Happy New Year from the California desk of the Big Read! I’m newly ensconced here for a few days, drumming up Big Read applications in a few hard-to-reach corners of the country, looking in on the pilot program for The Big Read in Corrections, and hosing down the occasional office brushfire with a 3,000-foot hose — spraying what I hope is water, not kerosene. Leave that for Montag in Fahrenheit 451.

Next week I fly and drive to Marfa, Texas, which to hear Big Read organizer Alice Jennings tell it is even, shall we say, cozier, than anticipated. Notwithstanding its reputation as an arts mecca whose Lannan Foundation writers-in-residence cabins have hosted the likes of Infinite Jest novelist David Foster Wallace, it’s still a tiny town where driving to the airport at 5 in the morning will apparently put me at risk of caroming off quadrupeds I’ve never even heard of. Marfa is apparently taking to Rudolfo Anaya’s Bless Me, Ultima like a Californian to somebody else’s water, so this trip shapes up as another real treat, of which you can expect to hear more soon.

After Marfa I head to the Bay Area for, among other things, a mite more Big Read outreach. Outreach, for those as unfamiliar with this term of art as I was two years ago, is the delicate practice of encouraging cities and towns still unenlightened about the Big Read to jump in the pool, especially with our February 12 application drawing ever nigh. (As Jacques-Yves Cousteau used to say, see bottom.)

Also in San Francisco, my old colleagues at the National Book Critics Circle are hosting their annual award nominations announcement West of the Hudson River for the first time at 6 pm on Saturday, January 12, inside storied City Lights Bookstore at Columbus Avenue and Broadway. Joining me will be Big Read author Amy Tan, poet, painter, City Lights proprietor and all-around living landmark Lawrence Ferlinghetti, his fellow writer-publisher-activist Dave Eggers, and more West Coast writers than New York can shake a dismissive finger at.

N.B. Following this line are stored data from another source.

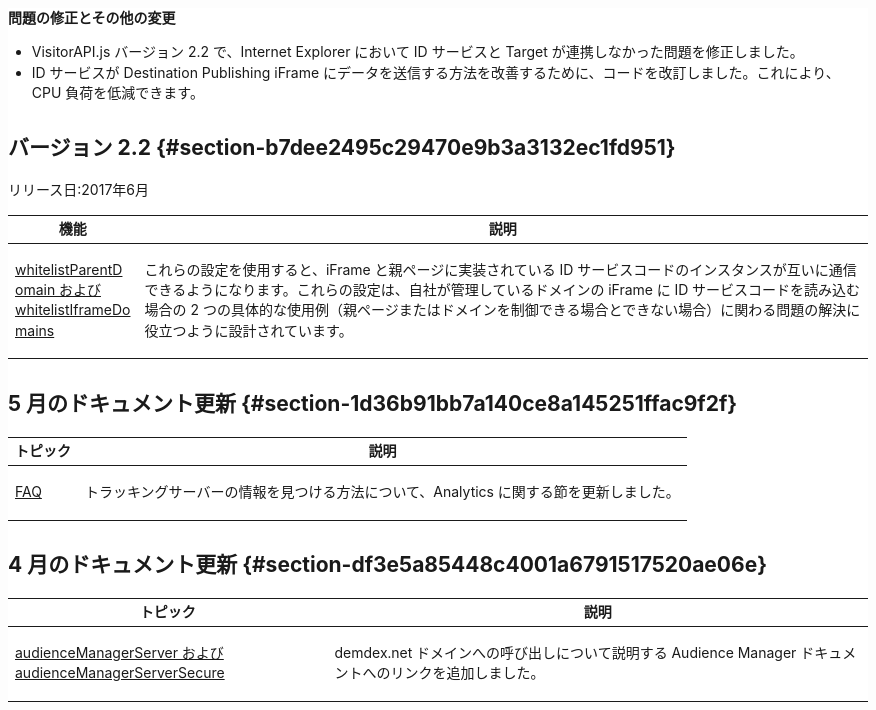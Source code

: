 **問題の修正とその他の変更**

* VisitorAPI.js バージョン 2.2 で、Internet Explorer において ID サービスと Target が連携しなかった問題を修正しました。
* ID サービスが Destination Publishing iFrame にデータを送信する方法を改善するために、コードを改訂しました。これにより、CPU 負荷を低減できます。

## バージョン 2.2 {#section-b7dee2495c29470e9b3a3132ec1fd951}

リリース日:2017年6月

<table id="table_7E412383E89D46759B00FE7328C9946F"> 
 <thead> 
  <tr> 
   <th colname="col1" class="entry"> 機能 </th> 
   <th colname="col2" class="entry"> 説明 </th> 
  </tr> 
 </thead>
 <tbody> 
  <tr> 
   <td colname="col1"> <p> <a href="../mcvid-library/mcvid-function-vars/mcvid-whitelistdomain.md#reference-999899ff7b5b429a8824c9db7a379808" format="dita" scope="local"> whitelistParentDomain および whitelistIframeDomains </a> </p> </td> 
   <td colname="col2"> <p>これらの設定を使用すると、iFrame と親ページに実装されている ID サービスコードのインスタンスが互いに通信できるようになります。これらの設定は、自社が管理しているドメインの iFrame に ID サービスコードを読み込む場合の 2 つの具体的な使用例（親ページまたはドメインを制御できる場合とできない場合）に関わる問題の解決に役立つように設計されています。 </p> </td> 
  </tr> 
 </tbody> 
</table>

## 5 月のドキュメント更新 {#section-1d36b91bb7a140ce8a145251ffac9f2f}

<table id="table_CD031A716A694E8FA89695C9B614BC91"> 
 <thead> 
  <tr> 
   <th colname="col1" class="entry"> トピック </th> 
   <th colname="col2" class="entry"> 説明 </th> 
  </tr> 
 </thead>
 <tbody> 
  <tr> 
   <td colname="col1"> <p> <a href="../mcvid-faq-intro/mcvid-faq.md" format="dita" scope="local"> FAQ </a> </p> </td> 
   <td colname="col2"> <p>トラッキングサーバーの情報を見つける方法について、<span class="keyword">Analytics</span> に関する節を更新しました。 </p> </td> 
  </tr> 
 </tbody> 
</table>

## 4 月のドキュメント更新 {#section-df3e5a85448c4001a6791517520ae06e}

<table id="table_ADC2636240654C69B8B6A45849024540"> 
 <thead> 
  <tr> 
   <th colname="col1" class="entry"> トピック </th> 
   <th colname="col2" class="entry"> 説明 </th> 
  </tr> 
 </thead>
 <tbody> 
  <tr> 
   <td colname="col1"> <p> <a href="../mcvid-library/mcvid-function-vars/mcvid-subdomain-config.md#reference-8ad017b3e5d24d34b3da25e8f8a56196" format="dita" scope="local"> audienceManagerServer および audienceManagerServerSecure </a> </p> </td> 
   <td colname="col2"> <p><span class="codeph">demdex.net</span> ドメインへの呼び出しについて説明する <span class="keyword">Audience Manager</span> ドキュメントへのリンクを追加しました。 </p> </td> 
  </tr> 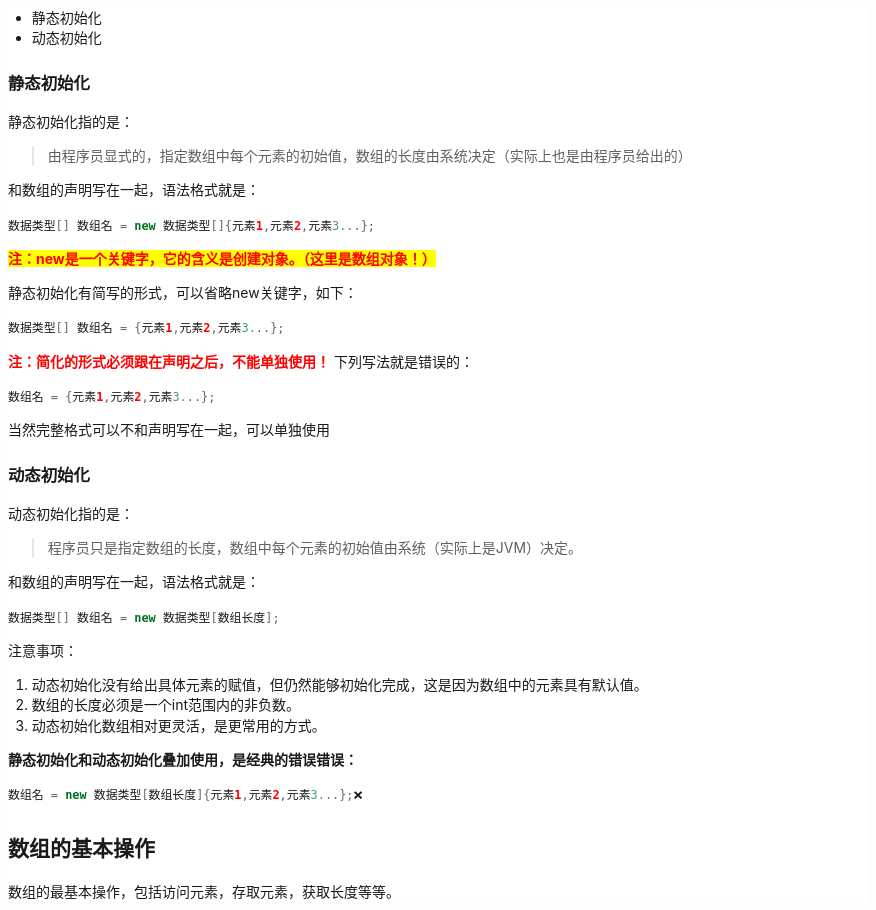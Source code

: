 - 静态初始化
- 动态初始化

### 静态初始化

静态初始化指的是：

> 由程序员显式的，指定数组中每个元素的初始值，数组的长度由系统决定（实际上也是由程序员给出的）

和数组的声明写在一起，语法格式就是：

``` java
数据类型[] 数组名 = new 数据类型[]{元素1,元素2,元素3...};
```

<span style=color:red;background:yellow>**注：new是一个关键字，它的含义是创建对象。（这里是数组对象！）**</span>

静态初始化有简写的形式，可以省略new关键字，如下：

``` java
数据类型[] 数组名 = {元素1,元素2,元素3...};
```

 <font color=red>**注：简化的形式必须跟在声明之后，不能单独使用！**</font> 下列写法就是错误的：

``` java
数组名 = {元素1,元素2,元素3...};
```

当然完整格式可以不和声明写在一起，可以单独使用

### 动态初始化

动态初始化指的是：

> 程序员只是指定数组的长度，数组中每个元素的初始值由系统（实际上是JVM）决定。

和数组的声明写在一起，语法格式就是：

``` java
数据类型[] 数组名 = new 数据类型[数组长度];
```

注意事项：

1. 动态初始化没有给出具体元素的赋值，但仍然能够初始化完成，这是因为数组中的元素具有默认值。
2. 数组的长度必须是一个int范围内的非负数。
3. 动态初始化数组相对更灵活，是更常用的方式。



**静态初始化和动态初始化叠加使用，是经典的错误错误：**

```java
数组名 = new 数据类型[数组长度]{元素1,元素2,元素3...};❌
```



## 数组的基本操作

数组的最基本操作，包括访问元素，存取元素，获取长度等等。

Portrait of Mark Twain,      head-and-shoulders portrait, facing front

Mark Twain. Photo courtesy of Library of Congress Prints and Photographs Division

In between catching up with old friends, I’m newly tasked to begin some fruitful conversations about how the NEA can help restore book reviewing to its rightful place at the heart of American thought. With that in mind, I’d like to inaugurate a regular feature of the Big Read Blog, namely to spotlight the one old book review that arguably put each Big Read author or book on the literary map to stay. Contrary to partisans on either side of the old argument, the writers we love are both born and made, and the ones who make them have almost always been book reviewers.

Since I’m still sawing away at my Twain reader’s guide, the first review I’ll feature is novelist William Dean Howells’ reputation-making unsigned notice in the December 1869 number of the Atlantic Monthly for Twain’s The Innocents Abroad, savorable online thanks to the University of Virginia Library. Howells wrote, “There is an amount of pure human nature in the book, that rarely gets into literature…we think [Twain] is…quite worthy of the company of the best.” (A tip of the Big Read Blog chapeau to Ron Powers’ exemplary life of Twain for the referral.)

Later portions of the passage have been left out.